Determining which integer is closest to the kth root of n without using floating point arithmetic?

Question

Suppose that I want to compute ^k√n rounded to the nearest integer, where n and k are nonnegative integers. Using binary search, I can find an integer a such that

a^k ≤ n < (a+1)^k.

This means that either a or a+1 is the kth root of n rounded to the nearest integer. However, I'm not sure how to determine which one it is without doing some calculations that involve floating-point arithmetic.

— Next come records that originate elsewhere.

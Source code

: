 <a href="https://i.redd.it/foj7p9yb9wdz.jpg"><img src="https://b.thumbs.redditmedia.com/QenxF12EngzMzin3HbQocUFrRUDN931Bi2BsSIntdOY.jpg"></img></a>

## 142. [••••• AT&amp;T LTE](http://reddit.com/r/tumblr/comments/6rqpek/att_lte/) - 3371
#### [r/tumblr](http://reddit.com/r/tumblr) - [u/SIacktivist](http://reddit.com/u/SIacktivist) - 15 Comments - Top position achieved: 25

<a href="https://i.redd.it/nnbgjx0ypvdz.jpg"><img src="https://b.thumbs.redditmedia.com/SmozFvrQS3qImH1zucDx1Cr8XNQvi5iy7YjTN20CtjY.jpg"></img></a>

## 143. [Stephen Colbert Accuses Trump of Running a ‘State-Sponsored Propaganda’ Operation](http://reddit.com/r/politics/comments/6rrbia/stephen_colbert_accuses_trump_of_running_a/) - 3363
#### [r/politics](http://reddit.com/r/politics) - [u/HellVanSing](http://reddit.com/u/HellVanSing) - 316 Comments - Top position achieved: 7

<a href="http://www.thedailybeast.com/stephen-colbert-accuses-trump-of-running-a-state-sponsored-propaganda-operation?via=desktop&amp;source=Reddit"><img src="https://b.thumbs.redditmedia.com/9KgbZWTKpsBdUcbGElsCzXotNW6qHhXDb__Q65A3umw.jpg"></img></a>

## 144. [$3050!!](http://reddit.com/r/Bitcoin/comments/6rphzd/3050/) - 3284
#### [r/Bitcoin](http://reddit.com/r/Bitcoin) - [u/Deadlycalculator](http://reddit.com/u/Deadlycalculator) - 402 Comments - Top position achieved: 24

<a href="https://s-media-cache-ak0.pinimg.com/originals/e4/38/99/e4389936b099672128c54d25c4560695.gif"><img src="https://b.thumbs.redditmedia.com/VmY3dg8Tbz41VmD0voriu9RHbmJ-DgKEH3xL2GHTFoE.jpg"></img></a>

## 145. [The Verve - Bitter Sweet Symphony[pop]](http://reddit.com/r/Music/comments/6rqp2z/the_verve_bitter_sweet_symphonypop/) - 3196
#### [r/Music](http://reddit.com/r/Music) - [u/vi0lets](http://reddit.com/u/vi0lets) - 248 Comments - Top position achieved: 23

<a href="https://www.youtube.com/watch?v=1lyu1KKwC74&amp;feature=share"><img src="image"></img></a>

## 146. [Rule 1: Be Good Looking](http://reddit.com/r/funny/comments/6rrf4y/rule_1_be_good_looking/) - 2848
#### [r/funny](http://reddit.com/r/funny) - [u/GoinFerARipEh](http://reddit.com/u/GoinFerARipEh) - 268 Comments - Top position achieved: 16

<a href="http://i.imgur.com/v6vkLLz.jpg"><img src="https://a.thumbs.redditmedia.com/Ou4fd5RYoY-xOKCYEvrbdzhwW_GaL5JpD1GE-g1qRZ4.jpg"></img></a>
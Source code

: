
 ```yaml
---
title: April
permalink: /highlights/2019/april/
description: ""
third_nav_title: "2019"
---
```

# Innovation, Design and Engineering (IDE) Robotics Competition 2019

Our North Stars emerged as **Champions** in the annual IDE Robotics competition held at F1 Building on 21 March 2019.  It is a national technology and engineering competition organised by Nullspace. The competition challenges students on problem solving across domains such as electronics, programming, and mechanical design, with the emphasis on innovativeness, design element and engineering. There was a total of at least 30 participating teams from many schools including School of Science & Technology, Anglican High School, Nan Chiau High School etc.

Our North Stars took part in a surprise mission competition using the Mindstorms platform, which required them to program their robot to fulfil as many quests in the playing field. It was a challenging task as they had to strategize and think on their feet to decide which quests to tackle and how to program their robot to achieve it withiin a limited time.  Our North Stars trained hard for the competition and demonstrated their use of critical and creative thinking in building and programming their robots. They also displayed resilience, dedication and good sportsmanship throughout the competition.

Given the values of a, n, and k, is there a way to determine the kth root of n rounded to the nearest integer without doing any floating-point calculations?

Thanks!

Answer 1

2^ka^k < 2^kn < (2a+1)^k → (dividing by 2^k) a^k < n < (a+0.5)^k → (taking the kth root) a < ^k√n < a+0.5, so the kth root of n is closer to a than to a+1. Note that the edge case will not occur; the kth root of an integer can not be an integer plus 0.5 (a+0.5) as the kth roots of n which are not kth powers are irrational and if n were a perfect kth power, then the kth root would be an integer.

Answer 2

The answers by Ramchandra Apte and Lazarus both contain what seems to be the essence of the correct answer, but both are also (at least to me) a bit hard to follow. Let me try to explain the trick they seem to be getting at, as I understand it, a bit more clearly:

The basic idea is that, to find out whether a or a+1 is closer to ^k√n, we need to test whether ^k√n < a+½.

To get rid of the ½, we can simply multiply both sides of this inequality by 2, giving 2·^k√n < 2a+1, and by raising both sides to the k-th power (and assuming they're both positive) we get the equivalent inequality 2^k·n < (2a+1)^k. So, at least as long as 2^k·n = n &ll; k does not overflow, we can simply compare it with (2a+1)^k to obtain the answer.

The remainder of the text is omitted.